Als Obama gewählt wurde, schien es eine kurze Zeit, als könnten die USA ein normales Land mit einem normalen Präsidenten werden. Er ist artikuliert und brillant und dazu noch sehr vernünftig. Aber es hat nicht lange gedauert, bis die Verrückten zurückkamen. Und nun ist alles außer Kontrolle, denn die Republikaner sind von Leuten übernommen worden, die man nicht mehr als Konservative bezeichnen kann, eher als ultrarechte Anarchisten. Solch extreme Elemente haben noch nie die Macht über eine der beiden großen Parteien übernommen. Das hat natürlich auch zu einer enormen Störung der Regierungstätigkeit geführt – denn diese Leute glauben einfach nicht an Kompromisse. Im Wesentlichen bedeutet das: Sie sind einfach gegen alles, was Obama macht – selbst wenn sie vor einer Woche noch das Gegenteil behauptet haben. Das politische System ist quasi kollabiert – nichts kann mehr angefasst werden. Diese Leute glauben tatsächlich an den völligen Abbau der Regierung – mit Ausnahme des Militärs. Michelle Bachmann hat neulich gesagt, die Leute sollten keine Steuern mehr zahlen. Sie glauben an den Abbau des Bildungsministeriums. Selbst die geringe Sozialfürsorge, die alten Menschen in den USA zusteht, ist vor ihnen nicht sicher. Die Familie sollte sich um die alten Leute kümmern.

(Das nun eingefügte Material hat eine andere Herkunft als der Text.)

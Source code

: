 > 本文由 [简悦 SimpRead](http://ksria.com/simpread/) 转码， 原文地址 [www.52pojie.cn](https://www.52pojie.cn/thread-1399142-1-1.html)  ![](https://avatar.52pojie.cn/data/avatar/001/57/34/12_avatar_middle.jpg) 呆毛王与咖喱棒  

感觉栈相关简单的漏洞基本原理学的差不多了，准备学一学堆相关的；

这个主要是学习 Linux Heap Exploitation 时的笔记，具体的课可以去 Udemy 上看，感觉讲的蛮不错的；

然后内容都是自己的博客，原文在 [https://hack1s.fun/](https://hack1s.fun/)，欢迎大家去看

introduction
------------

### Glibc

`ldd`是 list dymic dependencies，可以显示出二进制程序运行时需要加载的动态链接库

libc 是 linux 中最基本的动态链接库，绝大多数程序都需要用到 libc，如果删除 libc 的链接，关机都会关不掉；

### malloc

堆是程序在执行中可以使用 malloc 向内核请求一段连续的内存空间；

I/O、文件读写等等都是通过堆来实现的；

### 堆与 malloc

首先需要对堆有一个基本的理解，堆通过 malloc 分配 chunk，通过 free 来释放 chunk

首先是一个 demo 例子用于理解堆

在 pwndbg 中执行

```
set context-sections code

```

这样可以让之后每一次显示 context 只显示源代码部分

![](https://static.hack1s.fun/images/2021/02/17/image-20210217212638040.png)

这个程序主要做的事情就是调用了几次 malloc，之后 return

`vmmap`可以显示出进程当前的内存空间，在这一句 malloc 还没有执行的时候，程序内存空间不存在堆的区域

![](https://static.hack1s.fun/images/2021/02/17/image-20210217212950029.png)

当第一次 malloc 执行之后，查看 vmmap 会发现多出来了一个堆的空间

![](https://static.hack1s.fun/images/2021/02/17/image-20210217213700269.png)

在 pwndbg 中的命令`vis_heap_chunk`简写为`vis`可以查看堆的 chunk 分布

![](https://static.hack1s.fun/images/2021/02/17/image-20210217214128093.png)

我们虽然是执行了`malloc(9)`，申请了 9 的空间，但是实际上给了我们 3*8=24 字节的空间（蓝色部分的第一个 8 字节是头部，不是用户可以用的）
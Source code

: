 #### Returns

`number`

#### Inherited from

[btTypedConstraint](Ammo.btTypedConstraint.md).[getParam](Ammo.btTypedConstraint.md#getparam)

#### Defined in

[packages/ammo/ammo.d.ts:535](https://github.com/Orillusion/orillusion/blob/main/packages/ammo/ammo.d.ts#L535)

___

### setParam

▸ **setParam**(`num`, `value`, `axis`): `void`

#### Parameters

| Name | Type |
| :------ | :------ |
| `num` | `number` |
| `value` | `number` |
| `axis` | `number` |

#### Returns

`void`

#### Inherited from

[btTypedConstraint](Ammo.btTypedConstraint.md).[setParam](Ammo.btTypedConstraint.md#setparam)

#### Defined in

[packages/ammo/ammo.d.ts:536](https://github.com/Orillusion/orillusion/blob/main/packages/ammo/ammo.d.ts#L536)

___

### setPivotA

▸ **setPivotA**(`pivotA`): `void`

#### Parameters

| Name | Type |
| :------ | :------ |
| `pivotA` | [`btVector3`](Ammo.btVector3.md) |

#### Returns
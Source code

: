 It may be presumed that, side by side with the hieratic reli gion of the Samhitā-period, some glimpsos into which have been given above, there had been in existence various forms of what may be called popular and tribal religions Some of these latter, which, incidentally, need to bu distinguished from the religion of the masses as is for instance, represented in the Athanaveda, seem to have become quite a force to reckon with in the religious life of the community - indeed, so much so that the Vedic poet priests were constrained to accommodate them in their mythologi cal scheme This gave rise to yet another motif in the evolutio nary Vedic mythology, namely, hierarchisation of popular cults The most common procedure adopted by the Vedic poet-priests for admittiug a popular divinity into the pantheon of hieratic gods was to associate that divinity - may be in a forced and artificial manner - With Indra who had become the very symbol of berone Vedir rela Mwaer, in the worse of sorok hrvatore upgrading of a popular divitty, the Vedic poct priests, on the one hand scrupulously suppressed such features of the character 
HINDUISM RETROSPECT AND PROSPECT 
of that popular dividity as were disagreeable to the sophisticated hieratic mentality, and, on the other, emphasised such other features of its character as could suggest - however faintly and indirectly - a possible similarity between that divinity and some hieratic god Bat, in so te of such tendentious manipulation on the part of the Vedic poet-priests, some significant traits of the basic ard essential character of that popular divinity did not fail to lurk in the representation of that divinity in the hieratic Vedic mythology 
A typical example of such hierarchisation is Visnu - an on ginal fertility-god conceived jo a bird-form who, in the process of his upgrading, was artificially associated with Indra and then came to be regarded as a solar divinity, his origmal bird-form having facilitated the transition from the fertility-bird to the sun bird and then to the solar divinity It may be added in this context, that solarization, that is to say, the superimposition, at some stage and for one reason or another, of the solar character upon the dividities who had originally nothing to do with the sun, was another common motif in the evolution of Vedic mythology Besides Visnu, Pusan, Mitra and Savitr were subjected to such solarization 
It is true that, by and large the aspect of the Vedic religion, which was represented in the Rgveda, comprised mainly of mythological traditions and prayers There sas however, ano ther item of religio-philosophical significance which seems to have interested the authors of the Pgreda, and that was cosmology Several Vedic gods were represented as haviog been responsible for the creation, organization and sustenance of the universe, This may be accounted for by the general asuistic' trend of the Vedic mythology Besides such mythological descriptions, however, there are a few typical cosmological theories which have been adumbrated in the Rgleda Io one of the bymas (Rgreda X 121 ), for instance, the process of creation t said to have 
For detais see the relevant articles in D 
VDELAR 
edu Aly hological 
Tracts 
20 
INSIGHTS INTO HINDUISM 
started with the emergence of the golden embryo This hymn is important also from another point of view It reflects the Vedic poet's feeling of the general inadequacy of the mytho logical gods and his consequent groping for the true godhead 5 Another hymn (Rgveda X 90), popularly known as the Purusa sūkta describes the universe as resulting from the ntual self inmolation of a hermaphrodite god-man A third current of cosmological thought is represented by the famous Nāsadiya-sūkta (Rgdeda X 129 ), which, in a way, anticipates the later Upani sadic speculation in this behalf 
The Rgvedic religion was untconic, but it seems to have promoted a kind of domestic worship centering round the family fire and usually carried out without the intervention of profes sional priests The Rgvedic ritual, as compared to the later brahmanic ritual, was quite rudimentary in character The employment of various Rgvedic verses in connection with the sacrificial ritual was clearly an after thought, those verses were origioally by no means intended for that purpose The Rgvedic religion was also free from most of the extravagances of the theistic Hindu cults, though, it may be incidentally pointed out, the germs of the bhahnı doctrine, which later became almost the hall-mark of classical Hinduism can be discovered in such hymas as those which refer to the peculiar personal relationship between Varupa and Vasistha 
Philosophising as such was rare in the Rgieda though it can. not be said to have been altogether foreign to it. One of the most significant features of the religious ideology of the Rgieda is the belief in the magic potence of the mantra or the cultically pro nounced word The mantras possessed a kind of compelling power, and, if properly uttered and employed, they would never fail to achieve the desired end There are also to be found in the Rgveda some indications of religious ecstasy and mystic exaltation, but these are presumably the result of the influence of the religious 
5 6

Der absolute Laissez-Faire-Kapitalismus.
Ganz genau. Nicht einmal Aufsichtsbehörden soll es geben – niemand sollte das zum Verzehr gedachte Fleisch überprüfen oder die Emissionen von Fabriken. Man kann sie also nicht mal konservativ nennen, denn die Konservativen glauben an die Bewahrung des Status Quo mit kleinen Veränderungen. Diese Leute wollen dagegen einfach alles abbauen. Und die Republikaner haben bisher keine vernünftige Person gefunden, die die Wahl gewinnen kann. Wir haben ja das System der Primaries, um die Kandidaten der Parteien zu nominieren. Und nur Fanatiker wählen in den Primaries. Deshalb entwickeln sich die Republikaner immer weiter in die rechte Ecke. Deshalb gibt es keine vernünftigen Republikaner mehr: Sie können sich einfach bei den Vorwahlen nicht durchsetzen. Aber die meisten Menschen in den USA sind nicht so verrückt, und deshalb werden sie diese Leute auch nicht wählen. Die gute Nachricht ist also, dass Obama es bei der nächsten Wahl ziemlich leicht haben wird. Wenn sie einen normalen, langweiligen Republikaner finden würden, sähe das anders aus.